[Extracted data entries]
##########

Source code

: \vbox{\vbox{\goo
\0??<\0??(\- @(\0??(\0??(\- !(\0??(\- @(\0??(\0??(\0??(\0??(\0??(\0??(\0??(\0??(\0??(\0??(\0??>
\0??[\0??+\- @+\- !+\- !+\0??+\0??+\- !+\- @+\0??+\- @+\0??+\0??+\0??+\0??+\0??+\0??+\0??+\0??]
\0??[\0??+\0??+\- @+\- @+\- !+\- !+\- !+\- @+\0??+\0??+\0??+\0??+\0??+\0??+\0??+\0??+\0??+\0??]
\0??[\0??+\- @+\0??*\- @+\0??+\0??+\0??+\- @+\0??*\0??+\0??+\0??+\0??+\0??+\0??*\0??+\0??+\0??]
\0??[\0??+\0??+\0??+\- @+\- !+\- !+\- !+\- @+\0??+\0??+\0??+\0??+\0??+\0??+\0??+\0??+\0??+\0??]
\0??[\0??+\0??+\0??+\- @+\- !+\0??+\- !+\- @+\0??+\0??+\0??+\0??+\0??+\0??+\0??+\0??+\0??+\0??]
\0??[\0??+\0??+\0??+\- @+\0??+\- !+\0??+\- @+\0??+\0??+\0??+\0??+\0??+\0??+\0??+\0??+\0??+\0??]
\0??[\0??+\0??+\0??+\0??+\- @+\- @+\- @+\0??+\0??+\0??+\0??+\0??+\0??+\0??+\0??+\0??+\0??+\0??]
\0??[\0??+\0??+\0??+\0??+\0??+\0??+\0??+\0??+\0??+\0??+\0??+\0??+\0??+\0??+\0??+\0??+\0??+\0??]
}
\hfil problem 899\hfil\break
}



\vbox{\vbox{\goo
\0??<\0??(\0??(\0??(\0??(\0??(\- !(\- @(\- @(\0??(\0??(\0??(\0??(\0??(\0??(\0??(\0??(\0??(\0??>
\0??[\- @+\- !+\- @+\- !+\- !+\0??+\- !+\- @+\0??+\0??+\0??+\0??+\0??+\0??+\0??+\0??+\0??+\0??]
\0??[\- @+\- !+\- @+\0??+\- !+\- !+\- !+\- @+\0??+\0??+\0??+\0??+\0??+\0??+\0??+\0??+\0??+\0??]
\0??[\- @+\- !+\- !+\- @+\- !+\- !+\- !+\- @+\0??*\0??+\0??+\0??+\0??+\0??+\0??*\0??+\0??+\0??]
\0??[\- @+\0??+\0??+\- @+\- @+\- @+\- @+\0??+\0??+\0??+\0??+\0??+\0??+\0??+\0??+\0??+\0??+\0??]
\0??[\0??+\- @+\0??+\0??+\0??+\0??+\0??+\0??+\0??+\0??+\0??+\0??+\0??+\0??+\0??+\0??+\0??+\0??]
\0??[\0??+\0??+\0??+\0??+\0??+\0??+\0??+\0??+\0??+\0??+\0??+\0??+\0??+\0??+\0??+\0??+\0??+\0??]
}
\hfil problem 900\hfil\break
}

##########

### Problem to work on
Restate all entries above verbatim.

### Written answer
Source code

: \vbox{\vbox{\goo
\0??<\0??(\- @(\0??(\0??(\- !(\0??(\- @(\0??(\0??(\0??(\0??(\0??(\0??(\0??(\0??(\0??(\0??(\0??>
\0??[\0??+\- @+\- !+\- !+\0??+\0??+\- !+\- @+\0??+\- @+\0??+\0??+\0??+\0??+\0??+\0??+\0??+\0??]
\0??[\0??+\0??+\- @+\- @+\- !+\- !+\- !+\- @+\0??+\0??+\0??+\0??+\0??+\0??+\0??+\0??+\0??+\0??]
\0??[\0??+\- @+\0??*\- @+\0??+\0??+\0??+\- @+\0??*\0??+\0??+\0??+\0??+\0??+\0??*\0??+\0??+\0??]
\0??[\0??+\0??+\0??+\- @+\- !+\- !+\- !+\- @+\0??+\0??+\0??+\0??+\0??+\0??+\0??+\0??+\0??+\0??]
\0??[\0??+\0??+\0??+\- @+\- !+\0??+\- !+\- @+\0??+\0??+\0??+\0??+\0??+\0??+\0??+\0??+\0??+\0??]
\0??[\0??+\0??+\0??+\- @+\0??+\- !+\0??+\- @+\0??+\0??+\0??+\0??+\0??+\0??+\0??+\0??+\0??+\0??]
\0??[\0??+\0??+\0??+\0??+\- @+\- @+\- @+\0??+\0??+\0??+\0??+\0??+\0??+\0??+\0??+\0??+\0??+\0??]
\0??[\0??+\0??+\0??+\0??+\0??+\0??+\0??+\0??+\0??+\0??+\0??+\0??+\0??+\0??+\0??+\0??+\0??+\0??]
}
\hfil problem 899\hfil\break
}



\vbox{\vbox{\goo
\0??<\0??(\0??(\0??(\0??(\0??(\- !(\- @(\- @(\0??(\0??(\0??(\0??(\0??(\0??(\0??(\0??(\0??(\0??>
\0??[\- @+\- !+\- @+\- !+\- !+\0??+\- !+\- @+\0??+\0??+\0??+\0??+\0??+\0??+\0??+\0??+\0??+\0??]
\0??[\- @+\- !+\- @+\0??+\- !+\- !+\- !+\- @+\0??+\0??+\0??+\0??+\0??+\0??+\0??+\0??+\0??+\0??]
\0??[\- @+\- !+\- !+\- @+\- !+\- !+\- !+\- @+\0??*\0??+\0??+\0??+\0??+\0??+\0??*\0??+\0??+\0??]
\0??[\- @+\0??+\0??+\- @+\- @+\- @+\- @+\0??+\0??+\0??+\0??+\0??+\0??+\0??+\0??+\0??+\0??+\0??]
\0??[\0??+\- @+\0??+\0??+\0??+\0??+\0??+\0??+\0??+\0??+\0??+\0??+\0??+\0??+\0??+\0??+\0??+\0??]
\0??[\0??+\0??+\0??+\0??+\0??+\0??+\0??+\0??+\0??+\0??+\0??+\0??+\0??+\0??+\0??+\0??+\0??+\0??]
}
\hfil problem 900\hfil\break
}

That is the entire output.